Prix : 18,90 € chez les cavistes et sur la boutique.
Château de Saint-Martin, Route des Arcs, 83460 Taradeau – Tél. 04 94 99 76 76.
• Riesling Grand cru Schlossberg 2017 de chez Bestheim. Joli nez de pêche et de mirabelle qui rappelle aussi la pâte d’amandes. La bouche est ample et vive, avec une acidité grenue typique du terroir. Structure tendue mais aromatique tendre : brioche, fruité qui révèle des zestes d’agrumes confits. Peut-être insolite sur du homard mais ça lui va bien.
Prix : 14,50 € départ cave, Bestheim, 3 rue du Général de Gaulle, 68630 Bennwhir –
Tél. 03 89 49 09 29.
• Chignin-Bergeron 2017 de André et Michel Quenard, 100% cépage bergeron (roussanne).

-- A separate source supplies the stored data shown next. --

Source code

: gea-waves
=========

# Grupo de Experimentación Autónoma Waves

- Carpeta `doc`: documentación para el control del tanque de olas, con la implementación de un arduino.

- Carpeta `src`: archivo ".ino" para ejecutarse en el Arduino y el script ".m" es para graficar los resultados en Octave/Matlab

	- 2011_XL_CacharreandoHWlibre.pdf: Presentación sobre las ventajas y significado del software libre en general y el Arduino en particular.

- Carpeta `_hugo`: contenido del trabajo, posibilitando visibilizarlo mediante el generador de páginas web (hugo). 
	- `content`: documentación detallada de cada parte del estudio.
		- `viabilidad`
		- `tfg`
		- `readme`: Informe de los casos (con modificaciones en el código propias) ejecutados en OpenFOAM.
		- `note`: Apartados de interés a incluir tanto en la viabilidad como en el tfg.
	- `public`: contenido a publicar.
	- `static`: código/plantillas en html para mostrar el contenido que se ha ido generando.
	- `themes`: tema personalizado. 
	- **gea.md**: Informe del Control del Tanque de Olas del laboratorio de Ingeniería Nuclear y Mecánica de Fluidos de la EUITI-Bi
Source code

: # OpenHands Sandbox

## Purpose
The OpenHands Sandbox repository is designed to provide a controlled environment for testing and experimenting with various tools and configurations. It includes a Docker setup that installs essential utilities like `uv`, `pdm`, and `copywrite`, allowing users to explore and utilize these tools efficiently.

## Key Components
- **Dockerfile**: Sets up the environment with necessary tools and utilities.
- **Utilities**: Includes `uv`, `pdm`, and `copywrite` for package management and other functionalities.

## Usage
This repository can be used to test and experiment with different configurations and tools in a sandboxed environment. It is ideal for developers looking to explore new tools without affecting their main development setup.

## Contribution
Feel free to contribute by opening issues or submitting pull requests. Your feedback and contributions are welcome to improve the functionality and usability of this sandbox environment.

Nez intense de fruits jaunes (pêche, abricot), de fruits exotiques, de poivre blanc, d’herbes (aneth, estragon), bouche ample er croquante avec une fine amertume agrumée et une touche minérale, longue. Vraiment épatant avec un homard mayonnaise ou un homard grillé.
Prix départ cave : 9,90 €. André & Michel Quénard, Toméry, Cedex 210, 73800 Chignin –
Tél. 04 79 28 12 75.
• Mâcon-Lugny « Les Charmes » 2017 de la cave de Lugny, 100% chardonnay. Au nez, ses arômes floraux s’entremêlent harmonieusement tout en révélant des notes de noisette, de miel, d’acacia et d’agrumes. En bouche, rondeur et vivacité se marient avec élégance, une pointe d’épices impertinente venant les relever. Un mâcon-villages à prix doux qui fait face honorablement au homard.
Prix : 7,80 € à la cave. En vente aussi chez les cavistes. Cave de Lugny, 995 rue des Charmes, 71260 Lugny – Tél. 03 85 33 22 85.
• IGP Cévennes Étincelle nomade blanc 2018 du domaine Mas Seren (70% vermentino, 30% ugni blanc).
Nez délicat sur les agrumes et la pêche blanche, bouche croquante, acidulée sur le citron et le pamplemousse. À accorder sur des recettes de homard froid ou sur du homard canadien.
Prix départ cave : 8 €. Domaine Mas Seren, 1820 route de Saint-Jean-du-Gard, 30140 Anduze – Tél. 06 79 41 13 29.
… à moins que vous ne préfériez un champagne brut !
• Champagne « Confidences » brut de Chassenay d’Arce (blanc de noirs (pinot noir).
Vin subtil et affirmé à la bulle très fine, au nez délicat qui s’ouvre sur des arômes miellés avec des touches de noisette et de violette. La bouche est fraîche, élégante fruitée (pêche de vigne, abricot), avec une finale longue et soyeuse et une persistance qui met bien en valeur un homard.
Prix indicatif départ cave : 55 €. Chassenay d’Arce, 11 rue du Pressoir, 10110 Ville sur Arce – Tél. 03 25 38 34 75.